Report how many lines in the material hold the word "partial". No other content is required.

------ Records to process ------

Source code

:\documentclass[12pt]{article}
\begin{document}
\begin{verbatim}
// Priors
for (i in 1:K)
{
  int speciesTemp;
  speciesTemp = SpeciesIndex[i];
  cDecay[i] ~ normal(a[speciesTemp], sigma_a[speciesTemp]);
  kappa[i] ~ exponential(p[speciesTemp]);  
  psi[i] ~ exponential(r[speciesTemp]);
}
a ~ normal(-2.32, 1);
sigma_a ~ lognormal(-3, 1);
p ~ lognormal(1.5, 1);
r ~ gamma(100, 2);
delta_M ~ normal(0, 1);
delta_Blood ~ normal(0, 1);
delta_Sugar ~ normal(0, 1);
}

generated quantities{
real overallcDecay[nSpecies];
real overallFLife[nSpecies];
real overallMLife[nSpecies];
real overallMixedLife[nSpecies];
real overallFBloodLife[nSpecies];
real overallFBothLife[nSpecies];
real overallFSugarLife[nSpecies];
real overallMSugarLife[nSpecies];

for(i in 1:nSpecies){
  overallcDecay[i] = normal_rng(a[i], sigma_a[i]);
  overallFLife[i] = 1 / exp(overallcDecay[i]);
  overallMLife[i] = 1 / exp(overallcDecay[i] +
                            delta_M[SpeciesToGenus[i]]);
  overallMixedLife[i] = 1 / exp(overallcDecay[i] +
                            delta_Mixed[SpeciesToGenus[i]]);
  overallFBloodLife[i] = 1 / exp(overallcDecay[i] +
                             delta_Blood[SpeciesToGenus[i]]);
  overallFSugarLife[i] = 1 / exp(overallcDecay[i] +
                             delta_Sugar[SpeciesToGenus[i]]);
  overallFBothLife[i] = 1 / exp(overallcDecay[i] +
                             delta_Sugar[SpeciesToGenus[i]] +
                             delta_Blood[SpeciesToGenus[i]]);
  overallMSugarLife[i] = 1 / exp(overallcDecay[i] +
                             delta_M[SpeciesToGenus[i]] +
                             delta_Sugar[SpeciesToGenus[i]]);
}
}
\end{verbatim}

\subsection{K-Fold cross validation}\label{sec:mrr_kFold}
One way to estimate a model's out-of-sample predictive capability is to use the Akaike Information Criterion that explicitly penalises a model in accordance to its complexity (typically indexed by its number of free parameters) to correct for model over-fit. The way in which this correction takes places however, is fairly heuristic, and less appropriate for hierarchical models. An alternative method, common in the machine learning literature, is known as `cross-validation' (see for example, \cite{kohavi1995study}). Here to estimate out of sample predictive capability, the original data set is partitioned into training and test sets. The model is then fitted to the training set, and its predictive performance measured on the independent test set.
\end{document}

------
------ Records to process ------

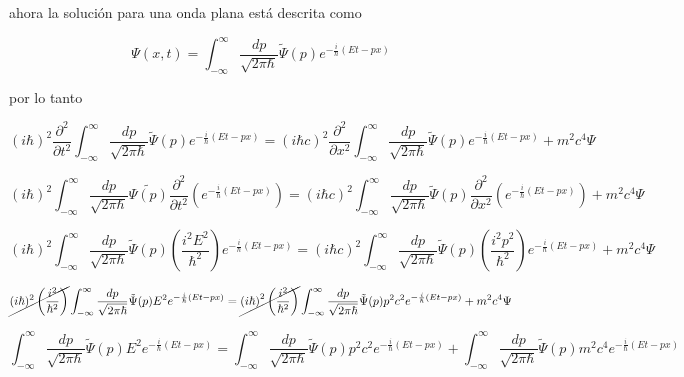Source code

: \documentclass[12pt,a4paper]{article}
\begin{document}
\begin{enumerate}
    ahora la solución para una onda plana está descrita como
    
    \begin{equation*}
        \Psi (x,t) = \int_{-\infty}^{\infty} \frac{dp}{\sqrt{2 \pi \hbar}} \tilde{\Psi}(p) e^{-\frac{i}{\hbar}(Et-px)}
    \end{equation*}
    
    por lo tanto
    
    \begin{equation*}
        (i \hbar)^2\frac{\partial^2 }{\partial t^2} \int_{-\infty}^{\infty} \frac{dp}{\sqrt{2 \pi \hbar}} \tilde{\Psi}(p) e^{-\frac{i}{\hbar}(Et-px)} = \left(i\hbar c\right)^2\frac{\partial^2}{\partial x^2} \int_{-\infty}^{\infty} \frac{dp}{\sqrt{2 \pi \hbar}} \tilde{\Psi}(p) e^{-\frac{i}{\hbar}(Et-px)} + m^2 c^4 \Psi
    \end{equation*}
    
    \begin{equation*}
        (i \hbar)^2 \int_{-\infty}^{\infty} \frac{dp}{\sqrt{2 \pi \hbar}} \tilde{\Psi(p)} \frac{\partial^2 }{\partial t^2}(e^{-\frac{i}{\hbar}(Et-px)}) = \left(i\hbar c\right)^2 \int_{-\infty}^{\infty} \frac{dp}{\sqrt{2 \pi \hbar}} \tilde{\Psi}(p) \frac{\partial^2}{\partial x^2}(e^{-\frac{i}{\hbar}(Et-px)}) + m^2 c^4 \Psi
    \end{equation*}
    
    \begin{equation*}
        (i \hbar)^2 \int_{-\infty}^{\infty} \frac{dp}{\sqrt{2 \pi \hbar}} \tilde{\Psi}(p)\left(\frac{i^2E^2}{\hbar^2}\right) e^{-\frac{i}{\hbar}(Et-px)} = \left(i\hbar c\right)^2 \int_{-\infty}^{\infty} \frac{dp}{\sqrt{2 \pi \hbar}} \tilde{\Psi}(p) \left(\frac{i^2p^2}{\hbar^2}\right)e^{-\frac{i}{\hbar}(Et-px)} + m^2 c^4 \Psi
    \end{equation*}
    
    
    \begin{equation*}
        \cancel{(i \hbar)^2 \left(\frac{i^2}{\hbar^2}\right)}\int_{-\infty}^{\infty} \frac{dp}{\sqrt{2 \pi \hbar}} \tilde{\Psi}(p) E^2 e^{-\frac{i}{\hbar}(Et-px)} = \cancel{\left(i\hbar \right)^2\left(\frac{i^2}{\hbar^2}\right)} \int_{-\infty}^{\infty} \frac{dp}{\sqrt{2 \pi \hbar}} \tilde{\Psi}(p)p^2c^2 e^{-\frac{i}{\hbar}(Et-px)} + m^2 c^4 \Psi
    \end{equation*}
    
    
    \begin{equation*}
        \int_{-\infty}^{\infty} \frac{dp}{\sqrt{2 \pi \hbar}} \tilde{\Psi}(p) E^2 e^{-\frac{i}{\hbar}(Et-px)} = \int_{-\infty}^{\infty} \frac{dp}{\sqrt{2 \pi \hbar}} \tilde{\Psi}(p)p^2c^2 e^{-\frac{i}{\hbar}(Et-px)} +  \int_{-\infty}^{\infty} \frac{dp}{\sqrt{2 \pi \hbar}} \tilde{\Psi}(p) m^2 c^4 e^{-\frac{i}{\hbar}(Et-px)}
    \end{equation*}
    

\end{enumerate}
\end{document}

------
------ Records to process ------

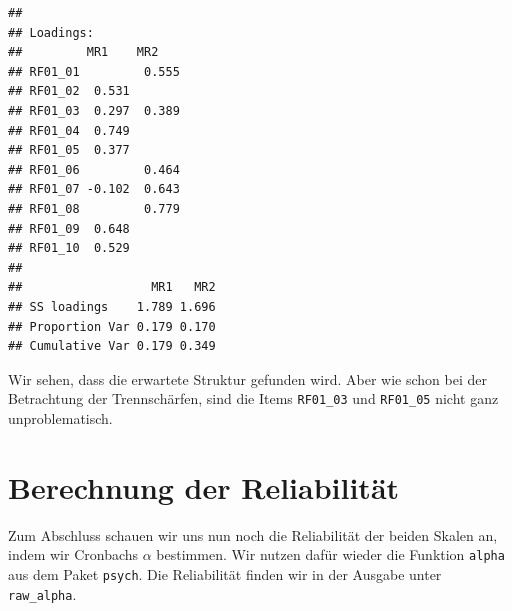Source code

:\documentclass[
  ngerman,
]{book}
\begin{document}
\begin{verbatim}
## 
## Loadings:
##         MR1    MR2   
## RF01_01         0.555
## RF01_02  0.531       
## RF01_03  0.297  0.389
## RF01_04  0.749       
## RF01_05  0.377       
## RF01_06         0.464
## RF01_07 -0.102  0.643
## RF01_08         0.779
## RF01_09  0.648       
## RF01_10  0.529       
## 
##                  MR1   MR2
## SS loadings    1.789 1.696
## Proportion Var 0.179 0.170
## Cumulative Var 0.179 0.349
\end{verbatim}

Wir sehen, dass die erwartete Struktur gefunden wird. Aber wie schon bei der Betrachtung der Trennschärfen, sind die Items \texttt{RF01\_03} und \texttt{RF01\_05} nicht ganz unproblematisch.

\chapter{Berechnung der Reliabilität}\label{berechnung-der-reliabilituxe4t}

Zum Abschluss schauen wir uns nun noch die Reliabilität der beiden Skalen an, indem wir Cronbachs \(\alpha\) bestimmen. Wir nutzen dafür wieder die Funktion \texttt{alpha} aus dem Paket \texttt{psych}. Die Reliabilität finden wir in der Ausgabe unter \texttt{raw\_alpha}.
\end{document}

------

→ Answer box
2